◆ MATERIAL PROVIDED:
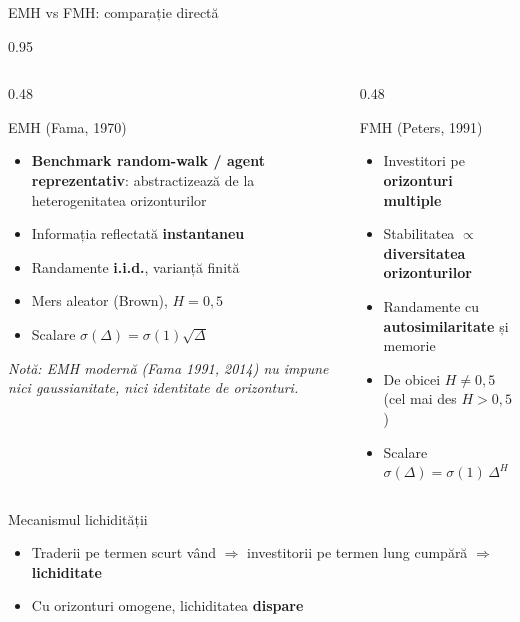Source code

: \documentclass[9pt, aspectratio=169, t]{beamer}
\begin{document}
\begin{frame}[shrink=15]{EMH vs FMH: comparație directă}
\begin{cminipage}{0.95\textwidth}
\begin{columns}[T]
\begin{column}{0.48\textwidth}
\begin{block}{EMH (Fama, 1970)}
\begin{itemize}\setlength{\itemsep}{0pt}
    \item \textbf{Benchmark random-walk / agent reprezentativ}: abstractizează de la heterogenitatea orizonturilor
    \item Informația reflectată \textbf{instantaneu}
    \item Randamente \textbf{i.i.d.}, varianță finită
    \item Mers aleator (Brown), $H=0{,}5$
    \item Scalare $\sigma(\Delta)=\sigma(1)\sqrt{\Delta}$
\end{itemize}
\textit{\footnotesize Notă: EMH modernă (Fama 1991, 2014) nu impune nici gaussianitate, nici identitate de orizonturi.}
\end{block}
\end{column}
\begin{column}{0.48\textwidth}
\begin{alertblock}{FMH (Peters, 1991)}
\begin{itemize}\setlength{\itemsep}{0pt}
    \item Investitori pe \textbf{orizonturi multiple}
    \item Stabilitatea $\propto$ \textbf{diversitatea orizonturilor}
    \item Randamente cu \textbf{autosimilaritate} și memorie
    \item De obicei $H\neq 0{,}5$ (cel mai des $H>0{,}5$)
    \item Scalare $\sigma(\Delta)=\sigma(1)\,\Delta^H$
\end{itemize}
\end{alertblock}
\end{column}
\end{columns}
\vspace{0.2cm}
\begin{exampleblock}{Mecanismul lichidității}
\begin{itemize}\setlength{\itemsep}{0pt}
    \item Traderii pe termen scurt vând $\Rightarrow$ investitorii pe termen lung cumpără $\Rightarrow$ \textbf{lichiditate}
    \item Cu orizonturi omogene, lichiditatea \textbf{dispare}
\end{itemize}
\end{exampleblock}
\end{cminipage}
\end{frame}
\end{document}
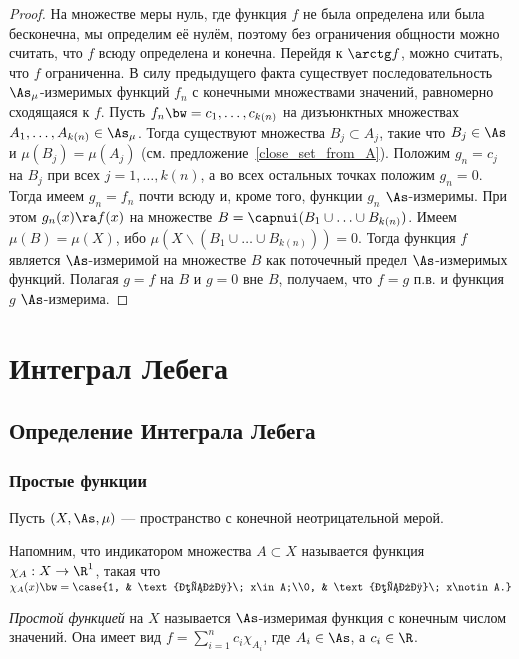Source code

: \documentclass[10pt]{article}
\begin{document}
\begin{proof}
На множестве меры нуль, где функция $f$ не была определена или была
бесконечна, мы определим её нулём, поэтому без ограничения общности
можно считать, что $f$ всюду определена и конечна. Перейдя к $\arctg
f$, можно считать, что $f$ ограниченна. В силу предыдущего факта
существует последовательность $\As_\mu$-измеримых функций $f_n$ с
конечными множествами значений, равномерно сходящаяся к $f$. Пусть
$f_n\bw =c_1,\ldots,c_{k(n)}$ на дизъюнктных множествах
$A_1,\ldots,A_{k(n)}\in\As_\mu$. Тогда существуют множества
$B_j\subset A_j$, такие что $B_j\in\As$ и $\mu(B_j)=\mu(A_j)$ (см.
предложение~\ref{close_set_from_A}). Положим $g_n=c_j$ на $B_j$ при
всех $j=1,\ldots,k(n)$, а во всех остальных точках положим $g_n=0$.
Тогда имеем $g_n=f_n$ почти всюду и, кроме того, функции $g_n$
$\As$-измеримы. При этом $g_n(x)\ra f(x)$ на множестве
$B=\capnui(B_1\cup\ldots\cup B_{k(n)})$. Имеем $\mu(B)=\mu(X)$, ибо
$\mu(X\backslash (B_1\cup\ldots\cup B_{k(n)}))=0$. Тогда функция $f$
является $\As$-измеримой на множестве $B$ как поточечный предел
$\As$-измеримых функций. Полагая $g=f$ на $B$ и $g=0$ вне $B$,
получаем, что $f=g$ п.в. и функция $g$ $\As$-измерима.
\end{proof}


\section{Интеграл Лебега}

\subsection{Определение Интеграла Лебега}
\subsubsection{Простые функции}

Пусть $(X,\As,\mu)$ --- пространство с конечной неотрицательной
мерой.

Напомним, что индикатором множества $A\subset X$ называется функция
$\chi_A: X \to \R^1$, такая что $\chi_A(x)\bw =\case{1, &
\text{если}\; x\in A;\\0, & \text{если}\; x\notin A.}$

\begin{df}
\emph{Простой функцией} на $X$ называется $\As$-измеримая функция с
конечным числом значений. Она имеет вид
$f=\sum\limits_{i=1}^nc_i\chi_{A_i}$, где $A_i\in\As$, а $c_i\in\R$.
\end{df}
\end{document}
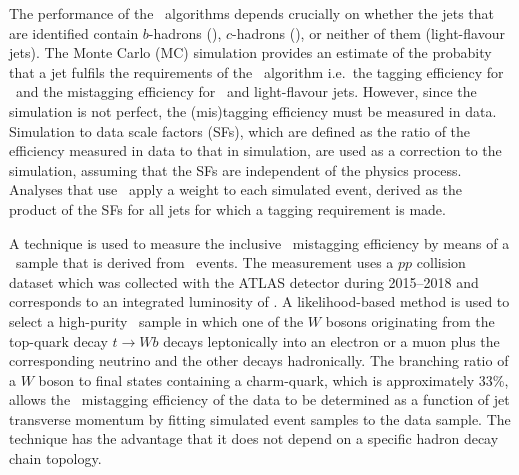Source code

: \documentclass[twoside,11pt]{report}
\begin{document}
    The performance of the
    \btagging\ algorithms depends crucially on whether the jets that are
    identified contain $b$-hadrons (\bjets), $c$-hadrons (\cjets), or neither
    of them (light-flavour jets).
    The Monte Carlo (MC) simulation provides an estimate of the probabity that
    a jet fulfils the requirements of the \btagging\ algorithm i.e.\ the
    tagging efficiency  for \bjets\ and the mistagging
    efficiency for \cjets\ and light-flavour jets. However, since the
    simulation is not perfect, the (mis)tagging efficiency must be
    measured in data. Simulation to data scale factors (SFs), which are defined as the ratio of
    the efficiency measured in data to that in simulation, are used as a
    correction to the simulation, assuming that the SFs
    are independent of the physics process. Analyses that use
    \btagging\  apply a weight to each simulated event, derived as the
    product of the SFs for all jets for which a tagging
    requirement is made.


    A technique is used to measure the inclusive \cjet\ mistagging efficiency by means of a
    \cjet\ sample that is derived from \ttbar\ events.  The measurement uses a
    \(pp\) collision dataset which was collected with the ATLAS
    detector during 2015--2018 and corresponds to an integrated luminosity of 
    \lumi.  A likelihood-based method is used to select a high-purity \ttbar\
    sample in which one of the $W$ bosons originating from the
    top-quark decay $t\to W b$ decays leptonically 
    into an electron or a muon plus the
    corresponding neutrino and the other decays hadronically. The 
    branching ratio of a $W$ boson to 
    final states containing a charm-quark, which is approximately 
    33\%, allows the \cjet\ mistagging efficiency of the data to be
    determined as a function of jet transverse momentum by fitting
    simulated event samples to the data sample.
    The technique has the advantage that it does not depend on a specific
    hadron decay chain topology.
\end{document}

◆ PROBLEM TO WORK ON: For the entries above, return an exact copy that omits the images.

◆ EXPECTED OUTPUT:
Source code

: \documentclass[9pt, aspectratio=169, t]{beamer}
\begin{document}
\begin{frame}[shrink=15]{EMH vs FMH: comparație directă}
\begin{cminipage}{0.95\textwidth}
\begin{columns}[T]
\begin{column}{0.48\textwidth}
\begin{block}{EMH (Fama, 1970)}
\begin{itemize}\setlength{\itemsep}{0pt}
    \item \textbf{Benchmark random-walk / agent reprezentativ}: abstractizează de la heterogenitatea orizonturilor
    \item Informația reflectată \textbf{instantaneu}
    \item Randamente \textbf{i.i.d.}, varianță finită
    \item Mers aleator (Brown), $H=0{,}5$
    \item Scalare $\sigma(\Delta)=\sigma(1)\sqrt{\Delta}$
\end{itemize}
\textit{\footnotesize Notă: EMH modernă (Fama 1991, 2014) nu impune nici gaussianitate, nici identitate de orizonturi.}
\end{block}
\end{column}
\begin{column}{0.48\textwidth}
\begin{alertblock}{FMH (Peters, 1991)}
\begin{itemize}\setlength{\itemsep}{0pt}
    \item Investitori pe \textbf{orizonturi multiple}
    \item Stabilitatea $\propto$ \textbf{diversitatea orizonturilor}
    \item Randamente cu \textbf{autosimilaritate} și memorie
    \item De obicei $H\neq 0{,}5$ (cel mai des $H>0{,}5$)
    \item Scalare $\sigma(\Delta)=\sigma(1)\,\Delta^H$
\end{itemize}
\end{alertblock}
\end{column}
\end{columns}
\vspace{0.2cm}
\begin{exampleblock}{Mecanismul lichidității}
\begin{itemize}\setlength{\itemsep}{0pt}
    \item Traderii pe termen scurt vând $\Rightarrow$ investitorii pe termen lung cumpără $\Rightarrow$ \textbf{lichiditate}
    \item Cu orizonturi omogene, lichiditatea \textbf{dispare}
\end{itemize}
\end{exampleblock}
\end{cminipage}
\end{frame}
\end{document}
Source code

: \documentclass[10pt]{article}
\begin{document}
\begin{proof}
На множестве меры нуль, где функция $f$ не была определена или была
бесконечна, мы определим её нулём, поэтому без ограничения общности
можно считать, что $f$ всюду определена и конечна. Перейдя к $\arctg
f$, можно считать, что $f$ ограниченна. В силу предыдущего факта
существует последовательность $\As_\mu$-измеримых функций $f_n$ с
конечными множествами значений, равномерно сходящаяся к $f$. Пусть
$f_n\bw =c_1,\ldots,c_{k(n)}$ на дизъюнктных множествах
$A_1,\ldots,A_{k(n)}\in\As_\mu$. Тогда существуют множества
$B_j\subset A_j$, такие что $B_j\in\As$ и $\mu(B_j)=\mu(A_j)$ (см.
предложение~\ref{close_set_from_A}). Положим $g_n=c_j$ на $B_j$ при
всех $j=1,\ldots,k(n)$, а во всех остальных точках положим $g_n=0$.
Тогда имеем $g_n=f_n$ почти всюду и, кроме того, функции $g_n$
$\As$-измеримы. При этом $g_n(x)\ra f(x)$ на множестве
$B=\capnui(B_1\cup\ldots\cup B_{k(n)})$. Имеем $\mu(B)=\mu(X)$, ибо
$\mu(X\backslash (B_1\cup\ldots\cup B_{k(n)}))=0$. Тогда функция $f$
является $\As$-измеримой на множестве $B$ как поточечный предел
$\As$-измеримых функций. Полагая $g=f$ на $B$ и $g=0$ вне $B$,
получаем, что $f=g$ п.в. и функция $g$ $\As$-измерима.
\end{proof}


\section{Интеграл Лебега}

\subsection{Определение Интеграла Лебега}
\subsubsection{Простые функции}

Пусть $(X,\As,\mu)$ --- пространство с конечной неотрицательной
мерой.

Напомним, что индикатором множества $A\subset X$ называется функция
$\chi_A: X \to \R^1$, такая что $\chi_A(x)\bw =\case{1, &
\text{если}\; x\in A;\\0, & \text{если}\; x\notin A.}$

\begin{df}
\emph{Простой функцией} на $X$ называется $\As$-измеримая функция с
конечным числом значений. Она имеет вид
$f=\sum\limits_{i=1}^nc_i\chi_{A_i}$, где $A_i\in\As$, а $c_i\in\R$.
\end{df}
\end{document}
Source code

: \documentclass[twoside,11pt]{report}
\begin{document}
    The performance of the
    \btagging\ algorithms depends crucially on whether the jets that are
    identified contain $b$-hadrons (\bjets), $c$-hadrons (\cjets), or neither
    of them (light-flavour jets).
    The Monte Carlo (MC) simulation provides an estimate of the probabity that
    a jet fulfils the requirements of the \btagging\ algorithm i.e.\ the
    tagging efficiency  for \bjets\ and the mistagging
    efficiency for \cjets\ and light-flavour jets. However, since the
    simulation is not perfect, the (mis)tagging efficiency must be
    measured in data. Simulation to data scale factors (SFs), which are defined as the ratio of
    the efficiency measured in data to that in simulation, are used as a
    correction to the simulation, assuming that the SFs
    are independent of the physics process. Analyses that use
    \btagging\  apply a weight to each simulated event, derived as the
    product of the SFs for all jets for which a tagging
    requirement is made.


    A technique is used to measure the inclusive \cjet\ mistagging efficiency by means of a
    \cjet\ sample that is derived from \ttbar\ events.  The measurement uses a
    \(pp\) collision dataset which was collected with the ATLAS
    detector during 2015--2018 and corresponds to an integrated luminosity of 
    \lumi.  A likelihood-based method is used to select a high-purity \ttbar\
    sample in which one of the $W$ bosons originating from the
    top-quark decay $t\to W b$ decays leptonically 
    into an electron or a muon plus the
    corresponding neutrino and the other decays hadronically. The 
    branching ratio of a $W$ boson to 
    final states containing a charm-quark, which is approximately 
    33\%, allows the \cjet\ mistagging efficiency of the data to be
    determined as a function of jet transverse momentum by fitting
    simulated event samples to the data sample.
    The technique has the advantage that it does not depend on a specific
    hadron decay chain topology.
\end{document}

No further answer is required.